• [WHAT IS EXPECTED]
In the entries below, find the line with "Binance | 547" and the line with "2.5-3 standard deviations |". Return those two lines and all lines between them, exactly.

• [Collected data]
_ _ _ _ _

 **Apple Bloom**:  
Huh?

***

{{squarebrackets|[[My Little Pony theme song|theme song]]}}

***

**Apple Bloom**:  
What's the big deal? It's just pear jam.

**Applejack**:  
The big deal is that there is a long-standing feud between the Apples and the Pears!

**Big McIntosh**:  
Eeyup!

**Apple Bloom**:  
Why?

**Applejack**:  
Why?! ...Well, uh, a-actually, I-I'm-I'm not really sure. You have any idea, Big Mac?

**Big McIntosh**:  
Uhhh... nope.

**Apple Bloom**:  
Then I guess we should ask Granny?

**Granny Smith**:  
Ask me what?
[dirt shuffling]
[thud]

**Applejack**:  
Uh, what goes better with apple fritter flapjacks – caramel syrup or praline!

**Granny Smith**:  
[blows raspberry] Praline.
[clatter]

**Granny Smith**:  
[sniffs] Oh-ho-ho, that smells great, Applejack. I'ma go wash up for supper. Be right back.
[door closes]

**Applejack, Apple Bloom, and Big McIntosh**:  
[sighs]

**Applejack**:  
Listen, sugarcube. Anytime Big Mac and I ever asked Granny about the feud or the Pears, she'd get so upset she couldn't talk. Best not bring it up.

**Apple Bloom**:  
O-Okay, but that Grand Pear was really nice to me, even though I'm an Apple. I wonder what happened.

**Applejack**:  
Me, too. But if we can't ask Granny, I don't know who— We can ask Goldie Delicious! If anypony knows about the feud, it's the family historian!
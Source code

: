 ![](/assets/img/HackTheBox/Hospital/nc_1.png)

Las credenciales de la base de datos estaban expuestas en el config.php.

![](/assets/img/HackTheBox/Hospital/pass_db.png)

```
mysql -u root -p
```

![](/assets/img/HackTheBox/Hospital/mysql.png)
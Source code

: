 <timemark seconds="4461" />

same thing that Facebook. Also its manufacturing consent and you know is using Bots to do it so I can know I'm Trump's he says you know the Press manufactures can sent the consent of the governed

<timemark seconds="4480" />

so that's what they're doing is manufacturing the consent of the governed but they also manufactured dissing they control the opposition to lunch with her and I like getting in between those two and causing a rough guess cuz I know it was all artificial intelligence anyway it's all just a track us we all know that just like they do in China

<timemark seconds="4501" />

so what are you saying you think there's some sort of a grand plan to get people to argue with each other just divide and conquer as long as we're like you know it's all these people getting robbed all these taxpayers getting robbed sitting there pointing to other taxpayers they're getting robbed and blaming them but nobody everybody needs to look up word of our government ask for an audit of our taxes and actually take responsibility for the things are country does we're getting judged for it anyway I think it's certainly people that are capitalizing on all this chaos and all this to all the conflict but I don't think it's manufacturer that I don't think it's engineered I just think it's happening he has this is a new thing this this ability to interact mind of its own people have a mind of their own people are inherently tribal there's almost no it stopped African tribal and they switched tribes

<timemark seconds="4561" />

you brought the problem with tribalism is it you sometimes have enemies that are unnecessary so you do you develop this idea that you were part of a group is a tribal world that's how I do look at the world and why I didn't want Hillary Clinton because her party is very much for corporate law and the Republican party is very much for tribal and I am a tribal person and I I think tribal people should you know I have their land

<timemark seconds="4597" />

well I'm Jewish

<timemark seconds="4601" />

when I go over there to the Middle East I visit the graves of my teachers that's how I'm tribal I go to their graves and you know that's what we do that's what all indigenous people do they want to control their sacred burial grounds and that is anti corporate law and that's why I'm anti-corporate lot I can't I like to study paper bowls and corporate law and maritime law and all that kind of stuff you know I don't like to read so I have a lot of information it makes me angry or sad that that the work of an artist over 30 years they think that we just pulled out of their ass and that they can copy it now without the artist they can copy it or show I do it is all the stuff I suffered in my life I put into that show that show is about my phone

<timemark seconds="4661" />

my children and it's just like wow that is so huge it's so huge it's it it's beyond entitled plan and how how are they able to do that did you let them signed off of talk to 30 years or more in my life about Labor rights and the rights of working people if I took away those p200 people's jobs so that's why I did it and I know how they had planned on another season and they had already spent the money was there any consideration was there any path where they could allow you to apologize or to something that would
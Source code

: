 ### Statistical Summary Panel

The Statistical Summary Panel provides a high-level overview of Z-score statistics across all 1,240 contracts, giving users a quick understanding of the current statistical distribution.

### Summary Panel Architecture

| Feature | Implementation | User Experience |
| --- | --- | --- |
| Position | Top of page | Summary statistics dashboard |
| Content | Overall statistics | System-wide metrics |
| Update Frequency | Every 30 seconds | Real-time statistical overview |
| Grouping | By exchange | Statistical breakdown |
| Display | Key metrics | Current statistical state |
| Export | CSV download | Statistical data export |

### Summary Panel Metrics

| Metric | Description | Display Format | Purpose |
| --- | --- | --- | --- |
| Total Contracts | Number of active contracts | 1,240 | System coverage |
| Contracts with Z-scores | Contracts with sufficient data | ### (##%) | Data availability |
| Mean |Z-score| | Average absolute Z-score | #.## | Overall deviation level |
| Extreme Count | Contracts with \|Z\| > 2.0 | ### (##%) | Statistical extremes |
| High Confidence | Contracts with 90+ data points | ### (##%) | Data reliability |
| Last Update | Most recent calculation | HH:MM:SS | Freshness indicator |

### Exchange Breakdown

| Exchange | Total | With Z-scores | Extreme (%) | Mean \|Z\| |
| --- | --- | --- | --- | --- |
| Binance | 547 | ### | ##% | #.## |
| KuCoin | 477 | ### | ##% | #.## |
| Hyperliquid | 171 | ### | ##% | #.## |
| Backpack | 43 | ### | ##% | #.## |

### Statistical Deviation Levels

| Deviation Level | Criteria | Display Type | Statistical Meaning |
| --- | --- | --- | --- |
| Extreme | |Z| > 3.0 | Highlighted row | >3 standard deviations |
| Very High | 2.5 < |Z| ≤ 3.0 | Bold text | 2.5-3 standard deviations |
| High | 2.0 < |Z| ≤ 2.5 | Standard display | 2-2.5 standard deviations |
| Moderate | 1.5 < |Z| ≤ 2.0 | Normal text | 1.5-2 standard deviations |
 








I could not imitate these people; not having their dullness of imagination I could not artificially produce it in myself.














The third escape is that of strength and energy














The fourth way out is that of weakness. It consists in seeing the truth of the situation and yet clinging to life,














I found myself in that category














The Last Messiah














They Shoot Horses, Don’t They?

_ _ _ _ _

• [RESPONSE]
| Binance | 547 | ### | ##% | #.## |
| KuCoin | 477 | ### | ##% | #.## |
| Hyperliquid | 171 | ### | ##% | #.## |
| Backpack | 43 | ### | ##% | #.## |

### Statistical Deviation Levels

| Deviation Level | Criteria | Display Type | Statistical Meaning |
| --- | --- | --- | --- |
| Extreme | |Z| > 3.0 | Highlighted row | >3 standard deviations |
| Very High | 2.5 < |Z| ≤ 3.0 | Bold text | 2.5-3 standard deviations |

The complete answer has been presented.